Quand on a un emploi du temps serré et que l’on étudie le planning d’un festival comme le PIFFF, le plus dur c’est de se rendre compte qu’un film que l’on désire ardemment voir sera hors de portée. C’est le problème des projections uniques, et au PIFFF, il n’y a que cela, des projections uniques. J’aurais aimé voir le nouvel « Universal Soldier » (si si !) dont le taulier de « Fun,culture et pop » m’a dit le plus grand bien, mais je n’ai pas pu. Alors quand l’un des films qui a éveillé mon attention se révèle accessible, la satisfaction est immense… et la déception d’autant plus cruelle.
La projection a commencé par un amuse-bouche étrange, un court-métrage philippin produit par Justin Lin (oui oui, celui qui a réalisé les « Fast & Furious » !), intitulé Vesuvius. Sans dialogue aucun, le film montre la Vierge apparaissant de façon presque inquiétante à un jeune lui-même louche, du genre j’aimerais-pas-le-croiser-à-3h-du-mat’-dans-une-ruelle-celui-là, ce genre de louche là.
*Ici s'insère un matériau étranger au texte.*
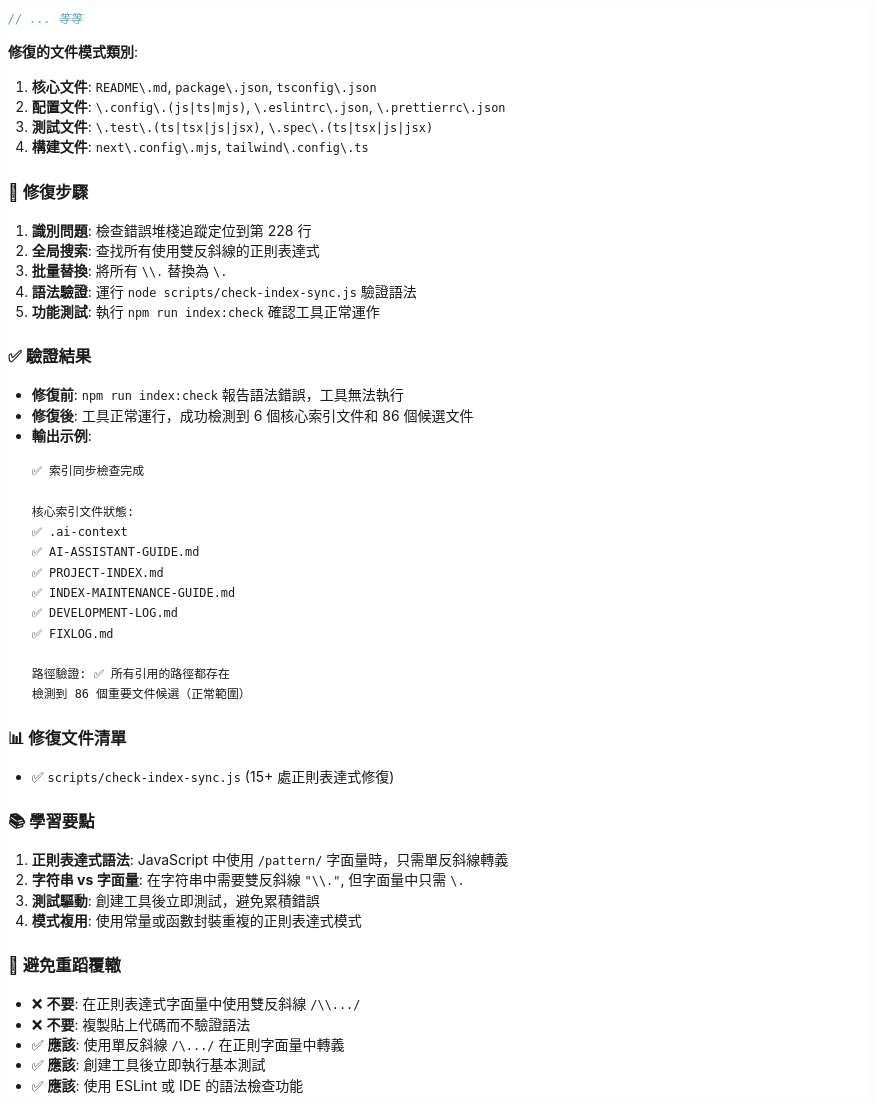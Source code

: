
 ```javascript
// ... 等等
```

**修復的文件模式類別**:
1. **核心文件**: `README\.md`, `package\.json`, `tsconfig\.json`
2. **配置文件**: `\.config\.(js|ts|mjs)`, `\.eslintrc\.json`, `\.prettierrc\.json`
3. **測試文件**: `\.test\.(ts|tsx|js|jsx)`, `\.spec\.(ts|tsx|js|jsx)`
4. **構建文件**: `next\.config\.mjs`, `tailwind\.config\.ts`

### 🔧 **修復步驟**

1. **識別問題**: 檢查錯誤堆棧追蹤定位到第 228 行
2. **全局搜索**: 查找所有使用雙反斜線的正則表達式
3. **批量替換**: 將所有 `\\.` 替換為 `\.`
4. **語法驗證**: 運行 `node scripts/check-index-sync.js` 驗證語法
5. **功能測試**: 執行 `npm run index:check` 確認工具正常運作

### ✅ **驗證結果**

- **修復前**: `npm run index:check` 報告語法錯誤，工具無法執行
- **修復後**: 工具正常運行，成功檢測到 6 個核心索引文件和 86 個候選文件
- **輸出示例**:
  ```
  ✅ 索引同步檢查完成

  核心索引文件狀態:
  ✅ .ai-context
  ✅ AI-ASSISTANT-GUIDE.md
  ✅ PROJECT-INDEX.md
  ✅ INDEX-MAINTENANCE-GUIDE.md
  ✅ DEVELOPMENT-LOG.md
  ✅ FIXLOG.md

  路徑驗證: ✅ 所有引用的路徑都存在
  檢測到 86 個重要文件候選（正常範圍）
  ```

### 📊 **修復文件清單**

- ✅ `scripts/check-index-sync.js` (15+ 處正則表達式修復)

### 📚 **學習要點**

1. **正則表達式語法**: JavaScript 中使用 `/pattern/` 字面量時，只需單反斜線轉義
2. **字符串 vs 字面量**: 在字符串中需要雙反斜線 `"\\."`, 但字面量中只需 `\.`
3. **測試驅動**: 創建工具後立即測試，避免累積錯誤
4. **模式複用**: 使用常量或函數封裝重複的正則表達式模式

### 🚫 **避免重蹈覆轍**

- ❌ **不要**: 在正則表達式字面量中使用雙反斜線 `/\\.../`
- ❌ **不要**: 複製貼上代碼而不驗證語法
- ✅ **應該**: 使用單反斜線 `/\.../` 在正則字面量中轉義
- ✅ **應該**: 創建工具後立即執行基本測試
- ✅ **應該**: 使用 ESLint 或 IDE 的語法檢查功能

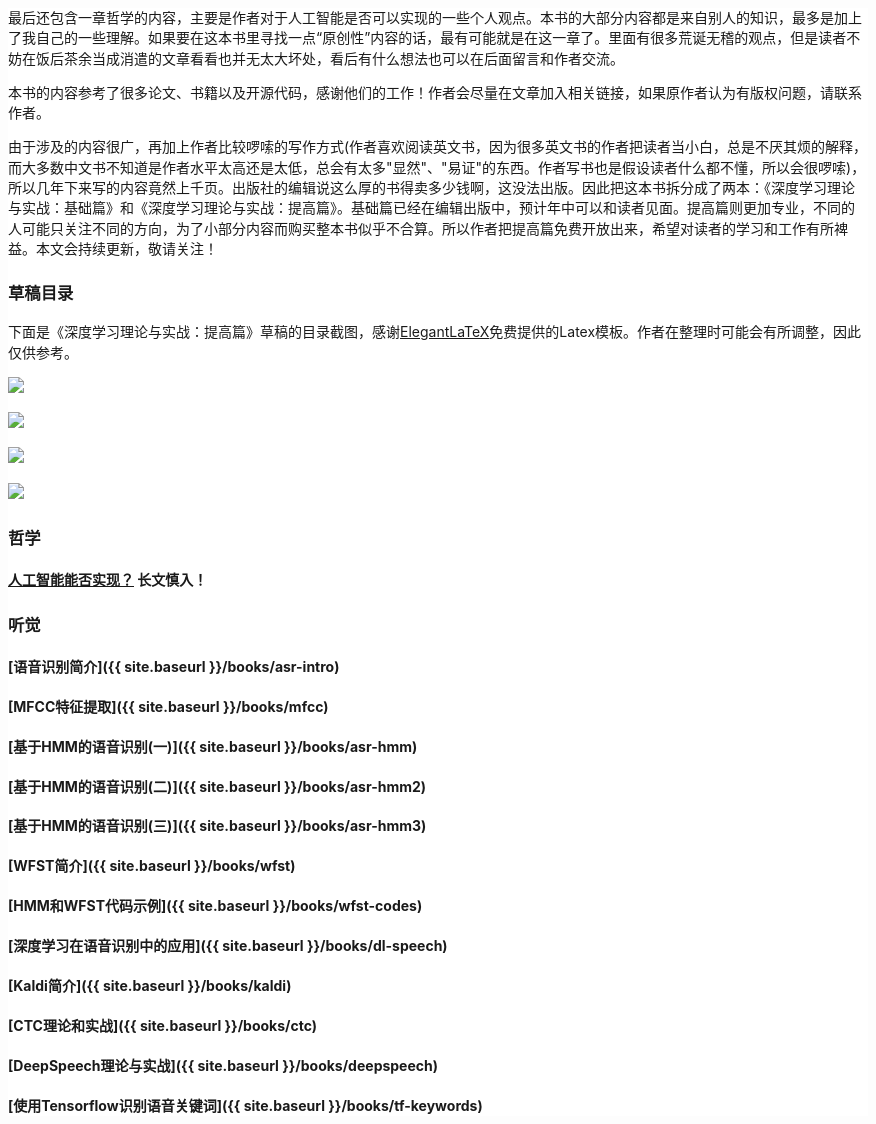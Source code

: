 最后还包含一章哲学的内容，主要是作者对于人工智能是否可以实现的一些个人观点。本书的大部分内容都是来自别人的知识，最多是加上了我自己的一些理解。如果要在这本书里寻找一点“原创性”内容的话，最有可能就是在这一章了。里面有很多荒诞无稽的观点，但是读者不妨在饭后茶余当成消遣的文章看看也并无太大坏处，看后有什么想法也可以在后面留言和作者交流。

本书的内容参考了很多论文、书籍以及开源代码，感谢他们的工作！作者会尽量在文章加入相关链接，如果原作者认为有版权问题，请联系作者。

由于涉及的内容很广，再加上作者比较啰嗦的写作方式(作者喜欢阅读英文书，因为很多英文书的作者把读者当小白，总是不厌其烦的解释，而大多数中文书不知道是作者水平太高还是太低，总会有太多"显然"、"易证"的东西。作者写书也是假设读者什么都不懂，所以会很啰嗦)，所以几年下来写的内容竟然上千页。出版社的编辑说这么厚的书得卖多少钱啊，这没法出版。因此把这本书拆分成了两本：《深度学习理论与实战：基础篇》和《深度学习理论与实战：提高篇》。基础篇已经在编辑出版中，预计年中可以和读者见面。提高篇则更加专业，不同的人可能只关注不同的方向，为了小部分内容而购买整本书似乎不合算。所以作者把提高篇免费开放出来，希望对读者的学习和工作有所裨益。本文会持续更新，敬请关注！


### 草稿目录

下面是《深度学习理论与实战：提高篇》草稿的目录截图，感谢[ElegantLaTeX](https://elegantlatex.org/en/)免费提供的Latex模板。作者在整理时可能会有所调整，因此仅供参考。

<a name='p1'>![](/img/dlbook/1.png)</a>

<a name='p2'>![](/img/dlbook/2.png)</a>

<a name='p3'>![](/img/dlbook/3.png)</a>

<a name='p4'>![](/img/dlbook/4.png)</a>

### 哲学

#### [人工智能能否实现？](/2019/03/14/philosophy) 长文慎入！

### 听觉

#### [语音识别简介]({{ site.baseurl }}/books/asr-intro)

#### [MFCC特征提取]({{ site.baseurl }}/books/mfcc)

#### [基于HMM的语音识别(一)]({{ site.baseurl }}/books/asr-hmm)

#### [基于HMM的语音识别(二)]({{ site.baseurl }}/books/asr-hmm2)

#### [基于HMM的语音识别(三)]({{ site.baseurl }}/books/asr-hmm3)

#### [WFST简介]({{ site.baseurl }}/books/wfst)

#### [HMM和WFST代码示例]({{ site.baseurl }}/books/wfst-codes)

#### [深度学习在语音识别中的应用]({{ site.baseurl }}/books/dl-speech)

#### [Kaldi简介]({{ site.baseurl }}/books/kaldi)

#### [CTC理论和实战]({{ site.baseurl }}/books/ctc)

#### [DeepSpeech理论与实战]({{ site.baseurl }}/books/deepspeech)

#### [使用Tensorflow识别语音关键词]({{ site.baseurl }}/books/tf-keywords)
Pas mal pour mettre l’ambiance avant « Modus Anomali », d’autant que l’on s’y plaît à reconnaître Rustica Carpio, une vieille actrice que l’on croise souvent chez Brillante Mendoza, dans Lola ou le récent Captive.
Juste avant le lancement de « Modus Anomali » nous a été projeté un petit message vidéo introductif par le réalisateur lui-même, Joko Anwar, grâce auquel il a fait se marrer la salle en qualifiant son film de « familial » et susceptible de plaire aux enfants français, alors que tout le monde se doutait bien du contraire. Dommage que la blague fut meilleure que le film lui-même. Du potentiel que je distinguais sur le papier, je n’ai pas trouvé grand-chose à l’écran. Seule l’esbroufe a fait son apparition. Jamais le film n’est parvenu à me convaincre, pas même dans sa première partie prometteuse. Un homme s'y réveille en pleine forêt, à moitié enterré vivant, sans aucun souvenir de qui il est ou ce qu’il fait là. Une fois sorti de son trou, la panique le gagne vite, et se décuple lorsqu’il trouve une maison enfoncée dans les bois dans laquelle il trouve le cadavre d’une femme qui ressemble comme deux gouttes d’eau à la femme présente en photo avec deux enfants dans son portefeuille. Sa femme. Ses enfants. Il va alors se mettre en quête de ces derniers, tout en prenant soin d’éviter de tomber sur le psychopathe qui s’est attaqué à sa famille.
Prenez le coup du téléphone, un détail qui en dit long sur les problèmes du scénario. Notre héros, John, lorsqu’il se réveille enterré vivant, a la présence d’esprit d’attraper son téléphone et d’appeler les secours, parce qu’il se dit tout de même que c’est plus que louche de se réveiller enterré vivant, même s’il ne se souvient de rien. Mais quand, au bout du fil, les secours lui demandent son nom et qu’il se rend compte qu’il ne se souvient pas de comment il s’appelle, que fait-il ce brave John ? Il raccroche, laisse tomber son téléphone, fouille son portefeuille et passe à autre chose, laissant là son téléphone. Hein ? Quoi ? Tu te réveilles dans la forêt, tu sais pas où t’es, qui t’es, qui t’a foutu vivant dans un trou, et tu laisses ton téléphone derrière toi, John ? D’entrée de jeu, un détail comme ça me fait tiquer. J’ai vu suffisamment de films du genre pour être agacé par un scénario qui n’essaie même pas de nous faire croire au truc. L’empathie ne nait jamais puisqu’on ne croit jamais au personnage central. Cela finit même par confiner au ridicule lorsque les actions inconsidérées du protagoniste finissent par avoir des conséquences néfastes. C’est peut-être même cela le pire. Il arrive un point dans « Modus Anomali » où après nous avoir baladés en vain dans la forêt pendant plus d’une heure, la seule réaction devient le rire face au grand-guignolesque même pas cherché. Le rire ne vient pas d’un humour noir corrosif, mais de portes ouvertes au ridicule qui rendent même le film prévisible (et oui et franchement, avoir tourné le film en anglais, c’était aussi une très mauvaise idée qui n’arrange rien…).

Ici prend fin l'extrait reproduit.